A softball of mass 0.200 kg that is moving with a speed of 8.2 m/s collides head-on and elastically with another ball initially at rest. Afterward the incoming softball bounces backward with a speed of 3.9 m/s.

Conservation of momentum leads to

.2kg*8.2m/s=.2kg*(-3.9)m/s + Mass*V

Solve for V in therms of all the other.
Then put that into this for V
conservation of energy.
1/2 .2 *8.2^2=1/2 .2*(3.9)^2 + 1/2 MV^2
then solve for mass, after that, go back and solve for V

Given:
M1 = 0.200kg, V1 = 8.2 m/s.
M2 = ?, V2 = 0.
V3 = -3.9 m/s = Velocity of M1 after the collision. +
V4 = ?, = Velocity of V2 after the collision.

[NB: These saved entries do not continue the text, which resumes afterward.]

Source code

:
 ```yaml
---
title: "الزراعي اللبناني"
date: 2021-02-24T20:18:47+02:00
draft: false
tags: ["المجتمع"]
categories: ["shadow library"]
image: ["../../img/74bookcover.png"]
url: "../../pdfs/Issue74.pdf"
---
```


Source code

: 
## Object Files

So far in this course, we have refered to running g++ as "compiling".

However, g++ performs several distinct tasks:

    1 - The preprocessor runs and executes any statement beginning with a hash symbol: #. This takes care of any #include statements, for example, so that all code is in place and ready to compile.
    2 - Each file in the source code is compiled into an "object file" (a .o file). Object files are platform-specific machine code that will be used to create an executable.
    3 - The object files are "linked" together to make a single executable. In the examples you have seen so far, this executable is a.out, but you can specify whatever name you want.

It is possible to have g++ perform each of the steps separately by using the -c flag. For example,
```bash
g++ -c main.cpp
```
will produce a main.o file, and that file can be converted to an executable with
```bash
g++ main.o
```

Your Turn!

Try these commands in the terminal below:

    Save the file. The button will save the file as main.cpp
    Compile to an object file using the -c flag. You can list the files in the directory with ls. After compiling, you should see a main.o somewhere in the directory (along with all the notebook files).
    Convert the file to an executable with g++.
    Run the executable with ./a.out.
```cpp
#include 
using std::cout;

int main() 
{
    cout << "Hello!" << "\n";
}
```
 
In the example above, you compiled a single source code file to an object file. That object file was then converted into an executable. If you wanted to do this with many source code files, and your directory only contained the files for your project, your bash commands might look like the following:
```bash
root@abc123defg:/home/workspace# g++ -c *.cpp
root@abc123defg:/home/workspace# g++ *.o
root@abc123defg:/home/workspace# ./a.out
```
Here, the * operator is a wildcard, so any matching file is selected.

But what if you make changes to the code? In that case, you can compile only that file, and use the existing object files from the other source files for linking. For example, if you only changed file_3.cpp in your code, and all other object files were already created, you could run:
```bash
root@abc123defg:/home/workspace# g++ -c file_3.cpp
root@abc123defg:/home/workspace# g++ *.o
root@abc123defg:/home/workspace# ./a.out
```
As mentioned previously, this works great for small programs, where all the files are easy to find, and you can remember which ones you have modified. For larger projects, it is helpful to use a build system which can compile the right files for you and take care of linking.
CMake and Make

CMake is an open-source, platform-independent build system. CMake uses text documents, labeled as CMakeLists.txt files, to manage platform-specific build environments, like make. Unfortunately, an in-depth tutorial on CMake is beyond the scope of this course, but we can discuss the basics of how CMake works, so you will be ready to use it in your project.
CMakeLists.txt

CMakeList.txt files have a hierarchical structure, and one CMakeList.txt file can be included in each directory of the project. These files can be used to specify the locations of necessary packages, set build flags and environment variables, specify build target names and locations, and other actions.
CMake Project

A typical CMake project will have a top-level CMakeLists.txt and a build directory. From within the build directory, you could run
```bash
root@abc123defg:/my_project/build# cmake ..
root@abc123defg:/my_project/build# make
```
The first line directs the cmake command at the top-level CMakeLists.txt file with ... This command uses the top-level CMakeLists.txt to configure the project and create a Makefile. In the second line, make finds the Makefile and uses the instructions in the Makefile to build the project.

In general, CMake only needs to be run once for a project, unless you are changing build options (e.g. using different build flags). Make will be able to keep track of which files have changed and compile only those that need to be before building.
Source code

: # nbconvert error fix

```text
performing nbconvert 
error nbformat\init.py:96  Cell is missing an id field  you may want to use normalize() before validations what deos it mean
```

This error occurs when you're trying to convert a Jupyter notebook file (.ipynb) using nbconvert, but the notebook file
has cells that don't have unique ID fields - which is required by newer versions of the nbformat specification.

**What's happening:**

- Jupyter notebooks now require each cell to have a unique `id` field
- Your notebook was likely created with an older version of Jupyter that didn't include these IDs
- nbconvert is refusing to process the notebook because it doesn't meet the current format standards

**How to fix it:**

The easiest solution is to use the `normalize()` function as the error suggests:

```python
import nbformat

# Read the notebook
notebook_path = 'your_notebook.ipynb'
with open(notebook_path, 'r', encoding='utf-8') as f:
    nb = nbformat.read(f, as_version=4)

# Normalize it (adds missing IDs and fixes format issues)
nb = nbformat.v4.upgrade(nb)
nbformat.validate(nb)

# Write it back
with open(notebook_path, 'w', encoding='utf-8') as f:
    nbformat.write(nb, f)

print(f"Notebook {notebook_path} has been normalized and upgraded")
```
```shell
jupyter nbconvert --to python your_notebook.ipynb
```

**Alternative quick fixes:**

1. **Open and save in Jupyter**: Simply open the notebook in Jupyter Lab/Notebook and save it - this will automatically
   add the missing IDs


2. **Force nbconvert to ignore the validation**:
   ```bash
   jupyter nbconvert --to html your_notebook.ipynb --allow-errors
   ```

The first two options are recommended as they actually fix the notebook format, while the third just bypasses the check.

Momentum before = Momentum after.
M1*V1 + M2*V2 = M1*V3 + M2*V4.
0.2*8.2 + M2*0 = 0.2*(-3.9) + M2*V4,
1.64 + 0 = -0.78 + M2*V4,
Eq1: M2*V4 = 2.42.

Conservation of KE Eq:
V4 = (V2(M1-M2) + 2M1*V1)/(M1+M2).
V4 = (0(M1-M2) + 3.28)/(0.2+M2),
V4 = 3.28/(0.2+M2).
In Eq1, replace V4 with 3.28/(0.2+M2) and solve for M2:
M2*(3.28/(0.2+M2) = 2.42.
Multiply both sides by (0.2+M2)
M2*3.28 = 2.42(0.2+M2),
M2*3.28 = 0.484 + M2*2.42,
M2*0.86 = 0.484,
M2 = 0.563kg.

V4 = 3.28/(0.2+0.563) = 4.30 m/s.

KE before and after the collision:
KEb = 0.5*0.2*8.2^2 = 6.72 J.
KEa = 0.5*0.2*(-3.9^2) + 0.5*0.563*4.3^2 = 6.73 J.